The histological progression so far documented has been from non-fibrotic steatohepatitis to fibrosis or from fibrosis to cirrhosis. There has been no report of a patient progressing from simple steatosis or non-fibrotic steatohepatitis at index biopsy to cirrhosis. It is postulated that those patients with simple steatosis or steatohepatitis without fibrosis occupy the benign end of the spectrum, and that risk factors for progressive disease include obesity, diabetes mellitus, increased insulin resistance, systemic hypertension, age greater than 45, and an aspartate transaminase to alanine transaminase ratio greater than 1.9,26 Until the introduction of the Brunt scoring system there was no satisfactory scoring system for non-alcoholic steatohepatitis, and hence the histological assessment in these three studies is arbitrary, making comparisons difficult. The paucity of data on the natural history of non-alcoholic steatohepatitis indicates the difficulty in conducting this form of study. Our single centre study from a large university hospital over a 10 year period of patient accrual has resulted in a relatively small cohort of patients for follow up. However, these patients remained well and showed only slow progression of liver disease, which may never become clinically relevant.
George et al reported that the haemochromatosis C282Y mutation in patients with non-alcoholic steatohepatitis was associated with an increase in iron load and was causally associated with ongoing chronic hepatic injury.27 Our data do not support this association.

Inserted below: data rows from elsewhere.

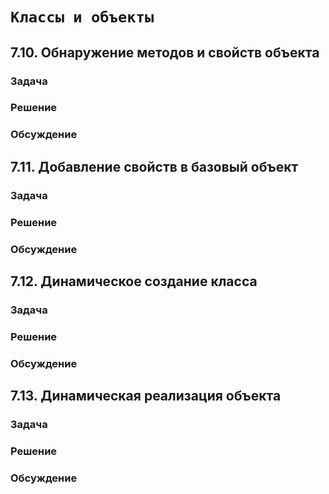 # `Классы и объекты`

## 7.10. Обнаружение методов и свойств объекта
### Задача
### Решение
### Обсуждение

## 7.11. Добавление свойств в базовый объект
### Задача
### Решение
### Обсуждение

## 7.12. Динамическое создание класса
### Задача
### Решение
### Обсуждение

## 7.13. Динамическая реализация объекта
### Задача
### Решение
### Обсуждение

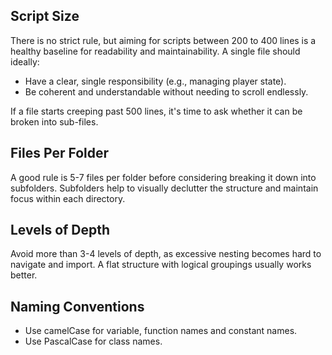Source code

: ## Script Size

There is no strict rule, but aiming for scripts between 200 to 400 lines is a healthy baseline for readability and maintainability. A single file should ideally:

- Have a clear, single responsibility (e.g., managing player state).
- Be coherent and understandable without needing to scroll endlessly.

If a file starts creeping past 500 lines, it's time to ask whether it can be broken into sub-files.

## Files Per Folder

A good rule is 5-7 files per folder before considering breaking it down into subfolders. Subfolders help to visually declutter the structure and maintain focus within each directory.

## Levels of Depth

Avoid more than 3-4 levels of depth, as excessive nesting becomes hard to navigate and import. A flat structure with logical groupings usually works better.

## Naming Conventions

- Use camelCase for variable, function names and constant names.
- Use PascalCase for class names.
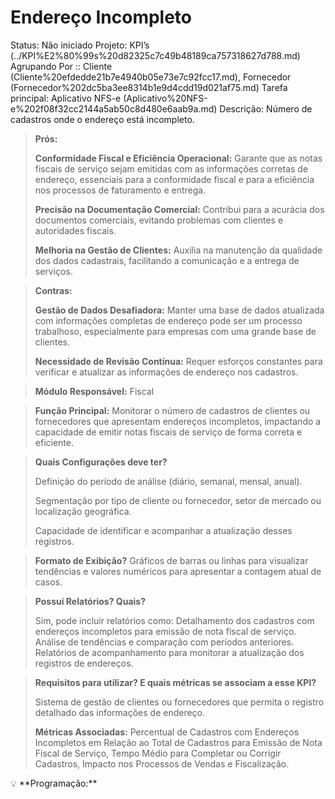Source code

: # Endereço Incompleto

Status: Não iniciado
Projeto: KPI’s (../KPI%E2%80%99s%20d82325c7c49b48189ca757318627d788.md)
Agrupando Por :: Cliente (Cliente%20efdedde21b7e4940b05e73e7c92fcc17.md), Fornecedor (Fornecedor%202dc5ba3ee8314b1e9d4cdd19d021af75.md)
Tarefa principal: Aplicativo NFS-e (Aplicativo%20NFS-e%202f08f32cc2144a5ab50c8d480e6aab9a.md)
Descrição: Número de cadastros onde o endereço está incompleto.

> **Prós:**
> 
> 
> **Conformidade Fiscal e Eficiência Operacional:** Garante que as notas fiscais de serviço sejam emitidas com as informações corretas de endereço, essenciais para a conformidade fiscal e para a eficiência nos processos de faturamento e entrega.
> 
> **Precisão na Documentação Comercial:** Contribui para a acurácia dos documentos comerciais, evitando problemas com clientes e autoridades fiscais.
> 
> **Melhoria na Gestão de Clientes:** Auxilia na manutenção da qualidade dos dados cadastrais, facilitando a comunicação e a entrega de serviços.
> 

> **Contras:**
> 
> 
> **Gestão de Dados Desafiadora:** Manter uma base de dados atualizada com informações completas de endereço pode ser um processo trabalhoso, especialmente para empresas com uma grande base de clientes.
> 
> **Necessidade de Revisão Contínua:** Requer esforços constantes para verificar e atualizar as informações de endereço nos cadastros.
> 

> **Módulo Responsável:**
Fiscal
> 

> **Função Principal:**
Monitorar o número de cadastros de clientes ou fornecedores que apresentam endereços incompletos, impactando a capacidade de emitir notas fiscais de serviço de forma correta e eficiente.
> 

> **Quais Configurações deve ter?**
> 
> 
> Definição do período de análise (diário, semanal, mensal, anual).
> 
> Segmentação por tipo de cliente ou fornecedor, setor de mercado ou localização geográfica.
> 
> Capacidade de identificar e acompanhar a atualização desses registros.
> 

> **Formato de Exibição?**
Gráficos de barras ou linhas para visualizar tendências e valores numéricos para apresentar a contagem atual de casos.
> 

> **Possuí Relatórios? Quais?**
> 
> 
> Sim, pode incluir relatórios como:
> Detalhamento dos cadastros com endereços incompletos para emissão de nota fiscal de serviço.
> Análise de tendências e comparação com períodos anteriores.
> Relatórios de acompanhamento para monitorar a atualização dos registros de endereços.
> 

> **Requisitos para utilizar? E quais métricas se associam a esse KPI?**
> 
> 
> Sistema de gestão de clientes ou fornecedores que permita o registro detalhado das informações de endereço.
> 
> **Métricas Associadas:** 
> Percentual de Cadastros com Endereços Incompletos em Relação ao Total de Cadastros para Emissão de Nota Fiscal de Serviço, Tempo Médio para Completar ou Corrigir Cadastros, Impacto nos Processos de Vendas e Fiscalização.
> 

<aside>
💡 **Programação:**

</aside>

The underlying cause of hepatic inflammation and injury in non-alcoholic steatohepatitis remains unclear, but the roles of peripheral insulin resistance, oxidative stress, and mitochondrial abnormalities are being investigated.28–30 Other factors implicated include small bowel bacterial overgrowth, endotoxin, and tumour necrosis factor α.31–33 Although the natural history remains uncertain, studies have investigated the effect of weight reduction, good control of diabetes, and the use of ursodeoxycholic acid, N-acetyl cysteine, and metformin in treatment.34,35 Currently, no treatment has been shown to improve the natural history of this condition. Further multicentre studies with long term follow up will be required to find out which patients are at risk of disease progression, how quickly they progress, and whether there are any serum markers of progression. Only then will it be appropriate to assess possible therapeutic interventions.
Take home messages
In this series of patients with non-alcoholic steatohepatitis, with a mean clinical follow up of 8.7 years, and a histological follow up of 8.2 years, there was no evidence of progressive chronic liver injury
The patients remained well and showed only slow progression of liver disease, which may never become clinically relevant
Further multicentre studies with long term follow up are needed to identify those patients at risk of disease progression, how quickly they progress, and to define serum markers of progression; only then will it be appropriate to assess possible therapeutic interventions
The authors thank Sister S Dickson, Gastroenterology Research Sister at the Western Infirmary in Glasgow, for assisting with record searches and follow up of patients.